#### Material for this task
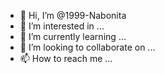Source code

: - 👋 Hi, I’m @1999-Nabonita
- 👀 I’m interested in ...
- 🌱 I’m currently learning ...
- 💞️ I’m looking to collaborate on ...
- 📫 How to reach me ...

<!---
1999-Nabonita/1999-Nabonita is a ✨ special ✨ repository because its `README.md` (this file) appears on your GitHub profile.
You can click the Preview link to take a look at your changes.
--->
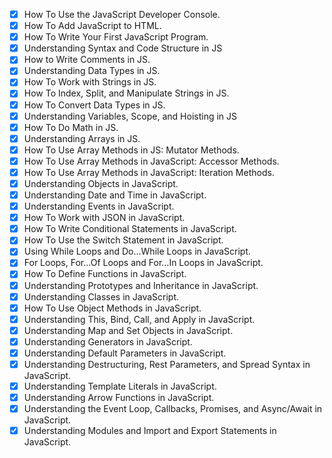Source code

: - [x] How To Use the JavaScript Developer Console.
- [x] How To Add JavaScript to HTML.
- [x] How To Write Your First JavaScript Program.
- [x] Understanding Syntax and Code Structure in JS
- [x] How to Write Comments in JS.
- [x] Understanding Data Types in JS.
- [x] How To Work with Strings in JS.
- [x]  How To Index, Split, and Manipulate Strings in JS.
- [x]  How To Convert Data Types in JS.
- [x]  Understanding Variables, Scope, and Hoisting in JS
- [x]  How To Do Math in JS.
- [x]  Understanding Arrays in JS.
- [x]  How To Use Array Methods in JS: Mutator Methods.
- [x]  How To Use Array Methods in JavaScript: Accessor Methods.
- [x]  How To Use Array Methods in JavaScript: Iteration Methods.
- [x]  Understanding Objects in JavaScript.
- [x]  Understanding Date and Time in JavaScript.
- [x]  Understanding Events in JavaScript.
- [x]  How To Work with JSON in JavaScript.
- [x]  How To Write Conditional Statements in JavaScript.
- [x]  How To Use the Switch Statement in JavaScript.
- [x]  Using While Loops and Do...While Loops in JavaScript.
- [x]  For Loops, For...Of Loops and For...In Loops in JavaScript.
- [x]  How To Define Functions in JavaScript.
- [x]  Understanding Prototypes and Inheritance in JavaScript.
- [x]  Understanding Classes in JavaScript.
- [x]  How To Use Object Methods in JavaScript.
- [x]  Understanding This, Bind, Call, and Apply in JavaScript.
- [x]  Understanding Map and Set Objects in JavaScript.
- [x]  Understanding Generators in JavaScript.
- [x]  Understanding Default Parameters in JavaScript.
- [x]  Understanding Destructuring, Rest Parameters, and Spread Syntax in JavaScript.
- [x]  Understanding Template Literals in JavaScript.
- [x]  Understanding Arrow Functions in JavaScript.
- [x]  Understanding the Event Loop, Callbacks, Promises, and Async/Await in JavaScript.
- [x]  Understanding Modules and Import and Export Statements in JavaScript.
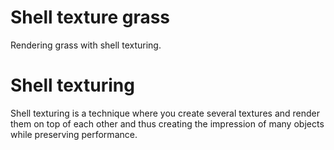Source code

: # Shell texture grass

Rendering grass with shell texturing.

# Shell texturing

Shell texturing is a technique where you create several textures and render them on top of each other and thus creating the impression of many objects while preserving performance.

#### Exercise instructions
Exactly the lines above from the one that contains "Arrow Functions in JavaScript." down to the one that contains "# Shell texturing" are to be output, both ends kept and pictures omitted.

#### Task response
- [x]  Understanding Arrow Functions in JavaScript.
- [x]  Understanding the Event Loop, Callbacks, Promises, and Async/Await in JavaScript.
- [x]  Understanding Modules and Import and Export Statements in JavaScript.
Source code

: # Shell texture grass

Rendering grass with shell texturing.

# Shell texturing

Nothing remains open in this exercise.